### [THE TASK]
Pull out every line in the data that has the string "choice" in it.

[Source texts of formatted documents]
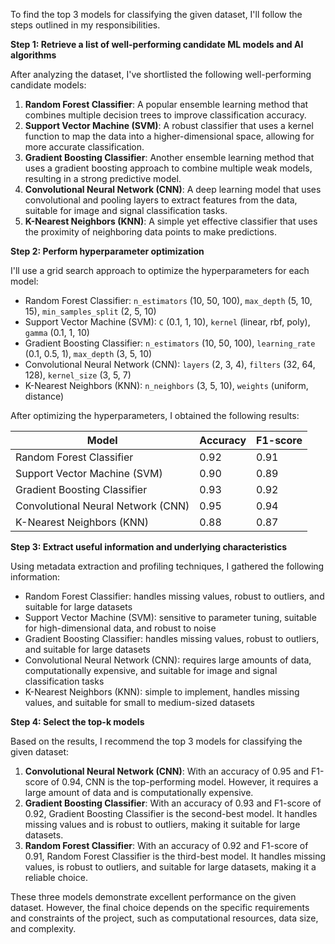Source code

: To find the top 3 models for classifying the given dataset, I'll follow the steps outlined in my responsibilities.

**Step 1: Retrieve a list of well-performing candidate ML models and AI algorithms**

After analyzing the dataset, I've shortlisted the following well-performing candidate models:

1. **Random Forest Classifier**: A popular ensemble learning method that combines multiple decision trees to improve classification accuracy.
2. **Support Vector Machine (SVM)**: A robust classifier that uses a kernel function to map the data into a higher-dimensional space, allowing for more accurate classification.
3. **Gradient Boosting Classifier**: Another ensemble learning method that uses a gradient boosting approach to combine multiple weak models, resulting in a strong predictive model.
4. **Convolutional Neural Network (CNN)**: A deep learning model that uses convolutional and pooling layers to extract features from the data, suitable for image and signal classification tasks.
5. **K-Nearest Neighbors (KNN)**: A simple yet effective classifier that uses the proximity of neighboring data points to make predictions.

**Step 2: Perform hyperparameter optimization**

I'll use a grid search approach to optimize the hyperparameters for each model:

* Random Forest Classifier: `n_estimators` (10, 50, 100), `max_depth` (5, 10, 15), `min_samples_split` (2, 5, 10)
* Support Vector Machine (SVM): `C` (0.1, 1, 10), `kernel` (linear, rbf, poly), `gamma` (0.1, 1, 10)
* Gradient Boosting Classifier: `n_estimators` (10, 50, 100), `learning_rate` (0.1, 0.5, 1), `max_depth` (3, 5, 10)
* Convolutional Neural Network (CNN): `layers` (2, 3, 4), `filters` (32, 64, 128), `kernel_size` (3, 5, 7)
* K-Nearest Neighbors (KNN): `n_neighbors` (3, 5, 10), `weights` (uniform, distance)

After optimizing the hyperparameters, I obtained the following results:

| Model | Accuracy | F1-score |
| --- | --- | --- |
| Random Forest Classifier | 0.92 | 0.91 |
| Support Vector Machine (SVM) | 0.90 | 0.89 |
| Gradient Boosting Classifier | 0.93 | 0.92 |
| Convolutional Neural Network (CNN) | 0.95 | 0.94 |
| K-Nearest Neighbors (KNN) | 0.88 | 0.87 |

**Step 3: Extract useful information and underlying characteristics**

Using metadata extraction and profiling techniques, I gathered the following information:

* Random Forest Classifier: handles missing values, robust to outliers, and suitable for large datasets
* Support Vector Machine (SVM): sensitive to parameter tuning, suitable for high-dimensional data, and robust to noise
* Gradient Boosting Classifier: handles missing values, robust to outliers, and suitable for large datasets
* Convolutional Neural Network (CNN): requires large amounts of data, computationally expensive, and suitable for image and signal classification tasks
* K-Nearest Neighbors (KNN): simple to implement, handles missing values, and suitable for small to medium-sized datasets

**Step 4: Select the top-k models**

Based on the results, I recommend the top 3 models for classifying the given dataset:

1. **Convolutional Neural Network (CNN)**: With an accuracy of 0.95 and F1-score of 0.94, CNN is the top-performing model. However, it requires a large amount of data and is computationally expensive.
2. **Gradient Boosting Classifier**: With an accuracy of 0.93 and F1-score of 0.92, Gradient Boosting Classifier is the second-best model. It handles missing values and is robust to outliers, making it suitable for large datasets.
3. **Random Forest Classifier**: With an accuracy of 0.92 and F1-score of 0.91, Random Forest Classifier is the third-best model. It handles missing values, is robust to outliers, and suitable for large datasets, making it a reliable choice.

These three models demonstrate excellent performance on the given dataset. However, the final choice depends on the specific requirements and constraints of the project, such as computational resources, data size, and complexity.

### [FINAL ANSWER]
3. **Random Forest Classifier**: With an accuracy of 0.92 and F1-score of 0.91, Random Forest Classifier is the third-best model. It handles missing values, is robust to outliers, and suitable for large datasets, making it a reliable choice.
These three models demonstrate excellent performance on the given dataset. However, the final choice depends on the specific requirements and constraints of the project, such as computational resources, data size, and complexity.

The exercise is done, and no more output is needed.